Analog In-Memory Computing (AIMC) offers a promising solution to the von Neumann bottleneck. However, deploying transformer models on AIMC remains challenging due to their inherent need for flexibility and adaptability across diverse tasks. For the benefits of AIMC to be fully realized, weights of static vector-matrix multiplications must be mapped and programmed to analog devices in a weight-stationary manner. This poses two challenges for adapting a base network to hardware and downstream tasks: (i) conventional analog hardware-aware (AHWA) training requires retraining the entire model, and (ii) reprogramming analog devices is both time- and energy-intensive. To address these issues, we propose Analog Hardware-Aware Low-Rank Adaptation (AHWA-LoRA) training, a novel approach for efficiently adapting transformers to AIMC hardware. AHWA-LoRA training keeps the analog weights fixed as meta-weights and introduces lightweight external LoRA modules for both hardware and task adaptation. We validate AHWA-LoRA training on SQuAD v1.1 and the GLUE benchmark, demonstrate its scalability to larger models, and show its effectiveness in instruction tuning and reinforcement learning. We further evaluate a practical deployment scenario that balances AIMC tile latency with digital LoRA processing using optimized pipeline strategies, with RISC-V-based programmable multi-core accelerators. This hybrid architecture achieves efficient transformer inference with only a 4% per-layer overhead compared to a fully AIMC implementation.

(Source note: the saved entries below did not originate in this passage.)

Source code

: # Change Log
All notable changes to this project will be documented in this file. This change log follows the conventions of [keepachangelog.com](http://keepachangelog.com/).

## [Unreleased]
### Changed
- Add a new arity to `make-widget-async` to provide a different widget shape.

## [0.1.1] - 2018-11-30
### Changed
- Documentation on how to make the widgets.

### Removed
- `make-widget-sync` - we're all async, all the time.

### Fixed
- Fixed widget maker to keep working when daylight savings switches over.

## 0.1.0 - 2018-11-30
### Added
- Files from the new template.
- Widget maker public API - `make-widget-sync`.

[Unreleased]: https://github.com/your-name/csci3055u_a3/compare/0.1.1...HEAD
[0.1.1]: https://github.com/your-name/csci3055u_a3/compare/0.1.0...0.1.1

翻译：模拟内存计算（AIMC）为冯·诺依曼瓶颈提供了有前景的解决方案。然而，由于Transformer模型在不同任务中固有的灵活性和适应性需求，将其部署至AIMC仍面临挑战。为充分利用AIMC的优势，静态向量-矩阵乘法的权重必须以权重静态方式映射并编程至模拟器件中。这给将基础网络适配至硬件及下游任务带来了两个挑战：(i) 传统模拟硬件感知（AHWA）训练需重新训练整个模型；(ii) 重新编程模拟器件既耗时又耗能。为解决这些问题，我们提出模拟硬件感知低秩适配（AHWA-LoRA）训练——一种高效将Transformer适配至AIMC硬件的新方法。AHWA-LoRA训练将模拟权重固定为元权重，并引入轻量级外部LoRA模块用于硬件与任务适配。我们在SQuAD v1.1和GLUE基准测试上验证了AHWA-LoRA训练，证明了其在更大模型上的可扩展性，并展示了其在指令微调与强化学习中的有效性。我们进一步评估了实际部署场景，通过优化的流水线策略平衡AIMC瓦片延迟与数字LoRA处理，并采用基于RISC-V的可编程多核加速器。该混合架构实现了高效的Transformer推理，相比纯AIMC实现，每层开销仅增加4%。